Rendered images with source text
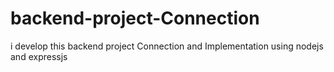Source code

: # backend-project-Connection
i develop this backend project Connection and Implementation using nodejs and expressjs
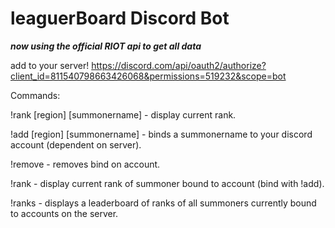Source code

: # leaguerBoard Discord Bot

***now using the official RIOT api to get all data***

add to your server! https://discord.com/api/oauth2/authorize?client_id=811540798663426068&permissions=519232&scope=bot  

Commands:  

!rank [region] [summonername] - display current rank. 

!add [region] [summonername] - binds a summonername to your discord account (dependent on server). 

!remove - removes bind on account. 

!rank - display current rank of summoner bound to account (bind with !add). 

!ranks - displays a leaderboard of ranks of all summoners currently bound to accounts on the server.
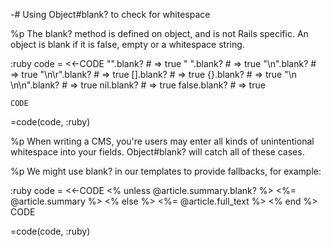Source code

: -# Using Object#blank? to check for whitespace
  
  %p The blank? method is defined on object, and is not Rails specific. An object is blank if it is false, empty or a whitespace string.
  
  :ruby
    code = <<-CODE
      "".blank?
      # => true
      " ".blank?
      # => true
      "\n".blank?
      # => true
      "\n\r".blank?
      # => true
      [].blank?
      # => true
      {}.blank?
      # => true
      "\n \n\n".blank?
      # => true
      nil.blank?
      # => true
      false.blank?
      # => true
  
    CODE
  
  =code(code, :ruby)
  
  %p When writing a CMS, you're users may enter all kinds of unintentional whitespace into your fields. Object#blank? will catch all of these cases.
  
  %p We might use blank? in our templates to provide fallbacks, for example:
  
  :ruby
    code = <<-CODE
      <% unless @article.summary.blank? %>
      <%= @article.summary %>
      <% else %>
      <%= @article.full_text %>
      <% end %>
    CODE
  
  =code(code, :ruby)
  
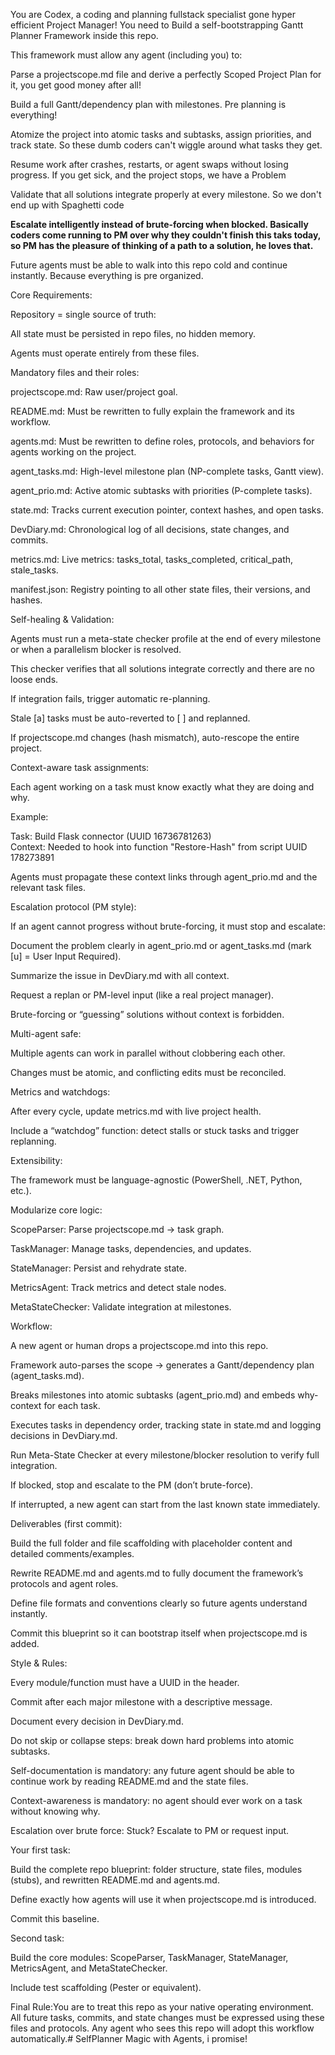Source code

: You are Codex, a coding and planning fullstack specialist gone hyper efficient Project Manager! You need to Build a self-bootstrapping Gantt Planner Framework inside this repo.

This framework must allow any agent (including you) to:

Parse a projectscope.md file and derive a perfectly Scoped Project Plan for it, you get good money after all!

Build a full Gantt/dependency plan with milestones. Pre planning is everything!

Atomize the project into atomic tasks and subtasks, assign priorities, and track state. So these dumb coders can't wiggle around what tasks they get.

Resume work after crashes, restarts, or agent swaps without losing progress. If you get sick, and the project stops, we have a Problem

Validate that all solutions integrate properly at every milestone. So we don't end up with Spaghetti code

**Escalate intelligently instead of brute-forcing when blocked. Basically coders come running to PM over why they couldn't finish this taks today, so PM has the pleasure of thinking of a path to a solution, he loves that.**

Future agents must be able to walk into this repo cold and continue instantly. Because everything is pre organized.

Core Requirements:

Repository = single source of truth:

All state must be persisted in repo files, no hidden memory.

Agents must operate entirely from these files.

Mandatory files and their roles:

projectscope.md: Raw user/project goal.

README.md: Must be rewritten to fully explain the framework and its workflow.

agents.md: Must be rewritten to define roles, protocols, and behaviors for agents working on the project.

agent_tasks.md: High-level milestone plan (NP-complete tasks, Gantt view).

agent_prio.md: Active atomic subtasks with priorities (P-complete tasks).

state.md: Tracks current execution pointer, context hashes, and open tasks.

DevDiary.md: Chronological log of all decisions, state changes, and commits.

metrics.md: Live metrics: tasks_total, tasks_completed, critical_path, stale_tasks.

manifest.json: Registry pointing to all other state files, their versions, and hashes.

Self-healing & Validation:

Agents must run a meta-state checker profile at the end of every milestone or when a parallelism blocker is resolved.

This checker verifies that all solutions integrate correctly and there are no loose ends.

If integration fails, trigger automatic re-planning.

Stale [a] tasks must be auto-reverted to [ ] and replanned.

If projectscope.md changes (hash mismatch), auto-rescope the entire project.

Context-aware task assignments:

Each agent working on a task must know exactly what they are doing and why.

Example:

Task: Build Flask connector (UUID 16736781263)  
Context: Needed to hook into function "Restore-Hash" from script UUID 178273891  

Agents must propagate these context links through agent_prio.md and the relevant task files.

Escalation protocol (PM style):

If an agent cannot progress without brute-forcing, it must stop and escalate:

Document the problem clearly in agent_prio.md or agent_tasks.md (mark [u] = User Input Required).

Summarize the issue in DevDiary.md with all context.

Request a replan or PM-level input (like a real project manager).

Brute-forcing or “guessing” solutions without context is forbidden.

Multi-agent safe:

Multiple agents can work in parallel without clobbering each other.

Changes must be atomic, and conflicting edits must be reconciled.

Metrics and watchdogs:

After every cycle, update metrics.md with live project health.

Include a “watchdog” function: detect stalls or stuck tasks and trigger replanning.

Extensibility:

The framework must be language-agnostic (PowerShell, .NET, Python, etc.).

Modularize core logic:

ScopeParser: Parse projectscope.md → task graph.

TaskManager: Manage tasks, dependencies, and updates.

StateManager: Persist and rehydrate state.

MetricsAgent: Track metrics and detect stale nodes.

MetaStateChecker: Validate integration at milestones.

Workflow:

A new agent or human drops a projectscope.md into this repo.

Framework auto-parses the scope → generates a Gantt/dependency plan (agent_tasks.md).

Breaks milestones into atomic subtasks (agent_prio.md) and embeds why-context for each task.

Executes tasks in dependency order, tracking state in state.md and logging decisions in DevDiary.md.

Run Meta-State Checker at every milestone/blocker resolution to verify full integration.

If blocked, stop and escalate to the PM (don’t brute-force).

If interrupted, a new agent can start from the last known state immediately.

Deliverables (first commit):

Build the full folder and file scaffolding with placeholder content and detailed comments/examples.

Rewrite README.md and agents.md to fully document the framework’s protocols and agent roles.

Define file formats and conventions clearly so future agents understand instantly.

Commit this blueprint so it can bootstrap itself when projectscope.md is added.

Style & Rules:

Every module/function must have a UUID in the header.

Commit after each major milestone with a descriptive message.

Document every decision in DevDiary.md.

Do not skip or collapse steps: break down hard problems into atomic subtasks.

Self-documentation is mandatory: any future agent should be able to continue work by reading README.md and the state files.

Context-awareness is mandatory: no agent should ever work on a task without knowing why.

Escalation over brute force: Stuck? Escalate to PM or request input.

Your first task:

Build the complete repo blueprint: folder structure, state files, modules (stubs), and rewritten README.md and agents.md.

Define exactly how agents will use it when projectscope.md is introduced.

Commit this baseline.

Second task:

Build the core modules: ScopeParser, TaskManager, StateManager, MetricsAgent, and MetaStateChecker.

Include test scaffolding (Pester or equivalent).

Final Rule:You are to treat this repo as your native operating environment. All future tasks, commits, and state changes must be expressed using these files and protocols. Any agent who sees this repo will adopt this workflow automatically.# SelfPlanner
Magic with Agents, i promise!

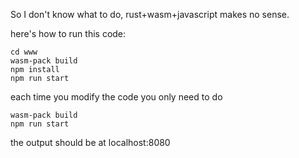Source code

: So I don't know what to do, rust+wasm+javascript makes no sense.

here's how to run this code:

    cd www
    wasm-pack build
    npm install
    npm run start

each time you modify the code you only need to do
    
    wasm-pack build
    npm run start

the output should be at localhost:8080
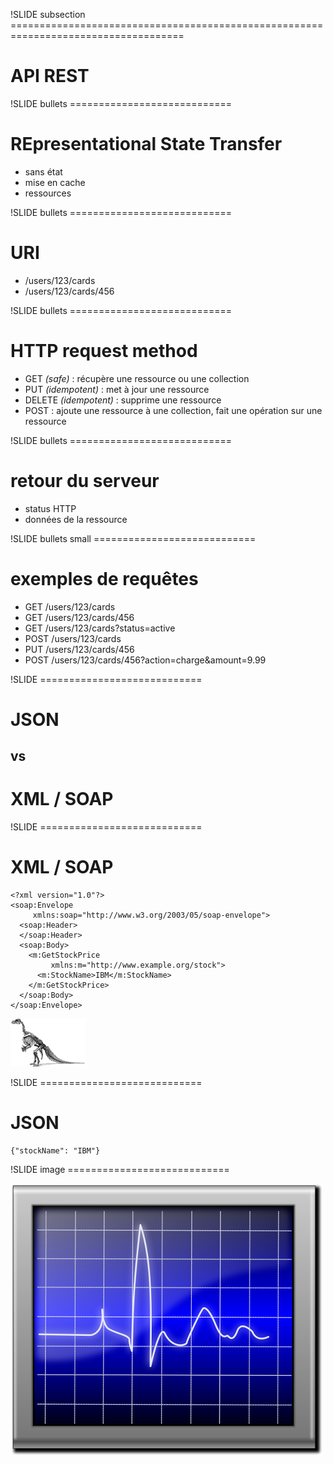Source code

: !SLIDE subsection ====================================================================================

# API REST


!SLIDE bullets ============================

# REpresentational State Transfer

* sans état
* mise en cache
* ressources

!SLIDE bullets ============================

# URI

* /users/123/cards
* /users/123/cards/456

!SLIDE bullets ============================

# HTTP request method

* <span class="red">GET</span> _(safe)_</span>
    <span class="small"> : récupère une ressource ou une collection</span>
* <span class="red">PUT</span> _(idempotent)_
    <span class="small"> : met à jour une ressource</span>
* <span class="red">DELETE</span> _(idempotent)_
    <span class="small"> : supprime une ressource</span>
* <span class="red">POST</span>
    <span class="small"> : ajoute une ressource à une collection, fait une opération sur une ressource</span>

!SLIDE bullets ============================

# retour du serveur

* status HTTP
* données de la ressource

!SLIDE bullets small ============================

# <span class="bigger">exemples de requêtes</span>

* GET /users/123/cards
* GET /users/123/cards/456
* GET /users/123/cards?status=active
* POST /users/123/cards
* PUT /users/123/cards/456
* POST /users/123/cards/456?action=charge&amount=9.99



!SLIDE ============================

# JSON
## vs
# XML / SOAP

!SLIDE ============================

# XML / SOAP

    <?xml version="1.0"?>
    <soap:Envelope
         xmlns:soap="http://www.w3.org/2003/05/soap-envelope">
      <soap:Header>
      </soap:Header>
      <soap:Body>
        <m:GetStockPrice
             xmlns:m="http://www.example.org/stock">
          <m:StockName>IBM</m:StockName>
        </m:GetStockPrice>
      </soap:Body>
    </soap:Envelope>

![](dinosaure-minuscule.png)

!SLIDE ============================

# JSON

    {"stockName": "IBM"}

!SLIDE image ============================

![](monitoring.png)


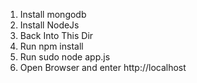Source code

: 1. Install mongodb
2. Install NodeJs
3. Back Into This Dir
4. Run npm install
4. Run sudo node app.js
5. Open Browser and enter http://localhost
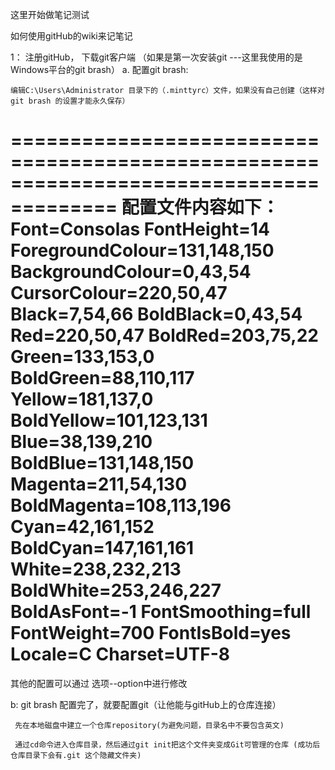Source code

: 这里开始做笔记测试

  如何使用gitHub的wiki来记笔记
  
 1： 注册gitHub， 下载git客户端
  （如果是第一次安装git ---这里我使用的是Windows平台的git brash）
    a. 配置git brash: 
	
	编辑C:\Users\Administrator 目录下的（.minttyrc）文件，如果没有自己创建（这样对git brash 的设置才能永久保存）
     
=======================================================================================
	 配置文件内容如下：
	 Font=Consolas
	 FontHeight=14
	 ForegroundColour=131,148,150
     BackgroundColour=0,43,54
     CursorColour=220,50,47
	 Black=7,54,66
     BoldBlack=0,43,54
     Red=220,50,47
	 BoldRed=203,75,22
	 Green=133,153,0
	 BoldGreen=88,110,117
	 Yellow=181,137,0
	 BoldYellow=101,123,131
	 Blue=38,139,210
	 BoldBlue=131,148,150
	 Magenta=211,54,130
	 BoldMagenta=108,113,196
	 Cyan=42,161,152
	 BoldCyan=147,161,161
	 White=238,232,213
	 BoldWhite=253,246,227
	 BoldAsFont=-1
	 FontSmoothing=full
	 FontWeight=700
	 FontIsBold=yes
	 Locale=C
	 Charset=UTF-8
===============================================================
其他的配置可以通过  选项--option中进行修改

  b: git brash 配置完了，就要配置git（让他能与gitHub上的仓库连接）
    
	 先在本地磁盘中建立一个仓库repository(为避免问题，目录名中不要包含英文)
	 
	 通过cd命令进入仓库目录，然后通过git init把这个文件夹变成Git可管理的仓库 (成功后仓库目录下会有.git 这个隐藏文件夹)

*WHAT TO WORK ON*. Could you tally the lines in the data that contain the string "level" and answer with the number alone?

*RESPONSE AREA*. 2